Given entries:
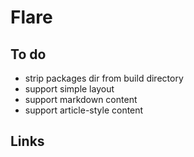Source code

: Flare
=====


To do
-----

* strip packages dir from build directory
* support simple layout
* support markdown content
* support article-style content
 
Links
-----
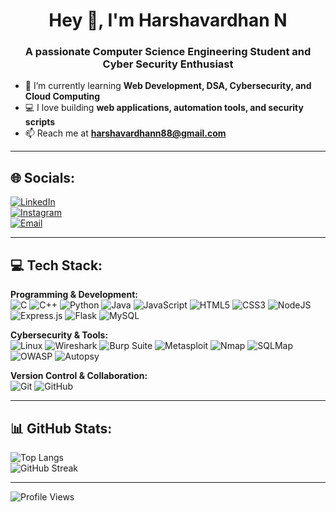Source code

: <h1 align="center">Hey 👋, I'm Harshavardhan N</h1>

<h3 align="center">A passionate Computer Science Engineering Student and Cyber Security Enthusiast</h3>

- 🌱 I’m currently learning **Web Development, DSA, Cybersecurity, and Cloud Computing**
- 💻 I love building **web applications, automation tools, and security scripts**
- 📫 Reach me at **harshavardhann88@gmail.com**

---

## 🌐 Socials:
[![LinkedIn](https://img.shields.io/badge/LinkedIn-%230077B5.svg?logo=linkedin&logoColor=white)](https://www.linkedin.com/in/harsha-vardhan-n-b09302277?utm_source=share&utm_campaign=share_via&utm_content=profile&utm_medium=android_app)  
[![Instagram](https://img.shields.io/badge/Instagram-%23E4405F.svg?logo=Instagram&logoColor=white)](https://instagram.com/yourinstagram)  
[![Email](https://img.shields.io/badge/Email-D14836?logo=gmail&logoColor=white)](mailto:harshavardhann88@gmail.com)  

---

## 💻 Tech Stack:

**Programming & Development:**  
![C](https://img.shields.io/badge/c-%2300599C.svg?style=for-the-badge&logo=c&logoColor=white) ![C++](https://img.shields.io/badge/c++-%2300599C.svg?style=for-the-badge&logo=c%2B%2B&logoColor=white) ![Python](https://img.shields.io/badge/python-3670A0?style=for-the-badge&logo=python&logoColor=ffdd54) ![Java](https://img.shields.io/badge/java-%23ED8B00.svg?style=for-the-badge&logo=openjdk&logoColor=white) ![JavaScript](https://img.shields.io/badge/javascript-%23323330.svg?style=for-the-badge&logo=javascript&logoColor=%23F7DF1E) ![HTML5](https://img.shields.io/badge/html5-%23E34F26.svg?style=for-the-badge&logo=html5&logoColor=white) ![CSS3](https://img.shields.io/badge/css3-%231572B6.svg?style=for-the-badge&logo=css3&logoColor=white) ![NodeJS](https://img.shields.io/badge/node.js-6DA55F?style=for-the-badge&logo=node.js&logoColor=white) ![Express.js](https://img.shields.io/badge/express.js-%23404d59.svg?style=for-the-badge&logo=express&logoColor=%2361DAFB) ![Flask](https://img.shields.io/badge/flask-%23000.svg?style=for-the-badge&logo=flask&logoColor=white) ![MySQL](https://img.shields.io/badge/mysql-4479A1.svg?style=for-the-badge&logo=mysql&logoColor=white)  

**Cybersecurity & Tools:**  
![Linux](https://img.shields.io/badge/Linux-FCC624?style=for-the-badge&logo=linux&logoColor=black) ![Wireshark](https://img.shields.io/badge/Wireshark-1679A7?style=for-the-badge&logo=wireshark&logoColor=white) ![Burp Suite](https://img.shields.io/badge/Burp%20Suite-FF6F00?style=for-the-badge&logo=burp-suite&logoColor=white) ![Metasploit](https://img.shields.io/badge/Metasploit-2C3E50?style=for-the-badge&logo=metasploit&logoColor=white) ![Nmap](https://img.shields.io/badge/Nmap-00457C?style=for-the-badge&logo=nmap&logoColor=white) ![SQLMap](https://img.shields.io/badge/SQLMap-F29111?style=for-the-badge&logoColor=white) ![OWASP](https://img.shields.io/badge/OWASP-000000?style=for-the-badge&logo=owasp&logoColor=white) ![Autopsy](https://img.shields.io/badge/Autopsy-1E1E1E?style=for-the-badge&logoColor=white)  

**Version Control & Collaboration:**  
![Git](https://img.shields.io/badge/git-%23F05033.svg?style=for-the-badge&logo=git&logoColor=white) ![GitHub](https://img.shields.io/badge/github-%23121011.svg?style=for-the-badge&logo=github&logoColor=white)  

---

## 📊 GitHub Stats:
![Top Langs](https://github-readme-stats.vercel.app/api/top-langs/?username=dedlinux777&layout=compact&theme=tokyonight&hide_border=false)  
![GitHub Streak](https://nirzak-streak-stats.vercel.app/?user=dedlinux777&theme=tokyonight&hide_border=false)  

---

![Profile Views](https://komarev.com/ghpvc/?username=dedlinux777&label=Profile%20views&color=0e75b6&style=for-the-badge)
...
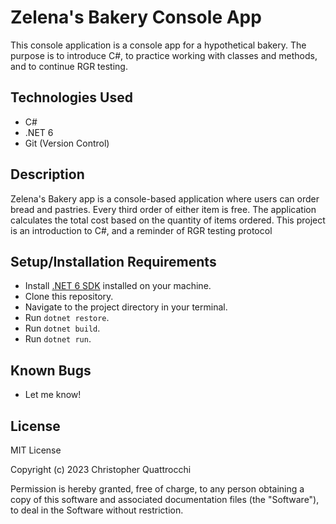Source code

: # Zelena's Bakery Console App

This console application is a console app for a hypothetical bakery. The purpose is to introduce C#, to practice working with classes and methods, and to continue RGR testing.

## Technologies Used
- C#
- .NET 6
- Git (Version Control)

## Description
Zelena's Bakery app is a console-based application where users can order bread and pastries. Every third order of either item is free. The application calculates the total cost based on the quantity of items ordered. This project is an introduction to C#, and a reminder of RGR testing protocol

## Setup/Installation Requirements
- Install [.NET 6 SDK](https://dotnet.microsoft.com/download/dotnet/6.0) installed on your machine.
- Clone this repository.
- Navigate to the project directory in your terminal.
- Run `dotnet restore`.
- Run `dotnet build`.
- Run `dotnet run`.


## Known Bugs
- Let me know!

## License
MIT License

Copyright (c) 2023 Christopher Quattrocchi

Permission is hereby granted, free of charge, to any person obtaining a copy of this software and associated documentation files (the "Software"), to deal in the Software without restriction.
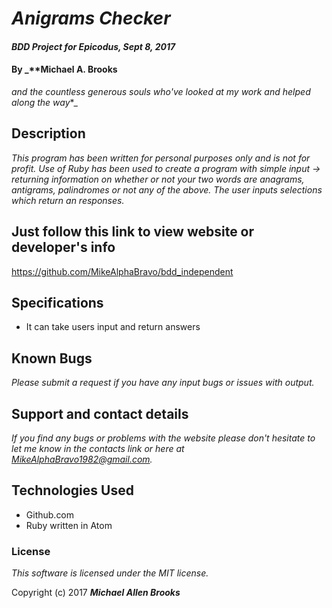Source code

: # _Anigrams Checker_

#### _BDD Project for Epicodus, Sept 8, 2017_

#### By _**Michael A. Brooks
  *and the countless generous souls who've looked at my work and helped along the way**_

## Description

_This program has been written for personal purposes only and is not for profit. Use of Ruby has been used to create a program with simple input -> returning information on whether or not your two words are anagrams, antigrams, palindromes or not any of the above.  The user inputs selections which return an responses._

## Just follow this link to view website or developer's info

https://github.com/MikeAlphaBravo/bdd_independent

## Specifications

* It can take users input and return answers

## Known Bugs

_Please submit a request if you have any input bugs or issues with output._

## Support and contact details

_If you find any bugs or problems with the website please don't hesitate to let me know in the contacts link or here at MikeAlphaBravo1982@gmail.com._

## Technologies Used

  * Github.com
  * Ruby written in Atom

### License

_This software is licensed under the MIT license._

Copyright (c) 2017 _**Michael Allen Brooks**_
* * *
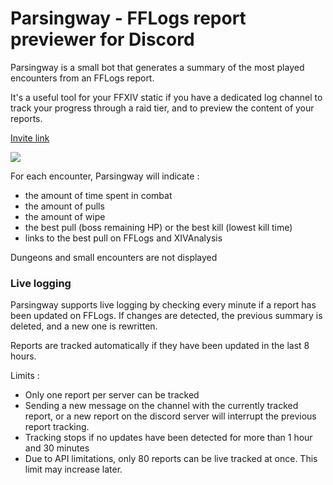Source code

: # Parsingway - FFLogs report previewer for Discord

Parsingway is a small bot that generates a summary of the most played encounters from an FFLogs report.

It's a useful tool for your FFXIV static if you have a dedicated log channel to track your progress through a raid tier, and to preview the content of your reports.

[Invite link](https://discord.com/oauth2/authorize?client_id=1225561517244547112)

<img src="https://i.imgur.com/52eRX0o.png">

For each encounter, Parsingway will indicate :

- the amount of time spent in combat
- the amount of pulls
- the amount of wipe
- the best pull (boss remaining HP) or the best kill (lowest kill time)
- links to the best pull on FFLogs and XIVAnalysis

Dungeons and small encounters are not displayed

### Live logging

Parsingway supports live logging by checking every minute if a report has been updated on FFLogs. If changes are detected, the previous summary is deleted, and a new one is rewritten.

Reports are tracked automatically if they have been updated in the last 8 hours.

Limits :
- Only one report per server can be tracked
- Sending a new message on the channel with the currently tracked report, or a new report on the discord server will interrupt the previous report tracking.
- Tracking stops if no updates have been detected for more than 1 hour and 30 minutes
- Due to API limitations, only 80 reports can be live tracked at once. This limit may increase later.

What is being asked: Give the number of lines in the records where the word "Brooks" shows up. Nothing else belongs in the reply.

Finished task: 2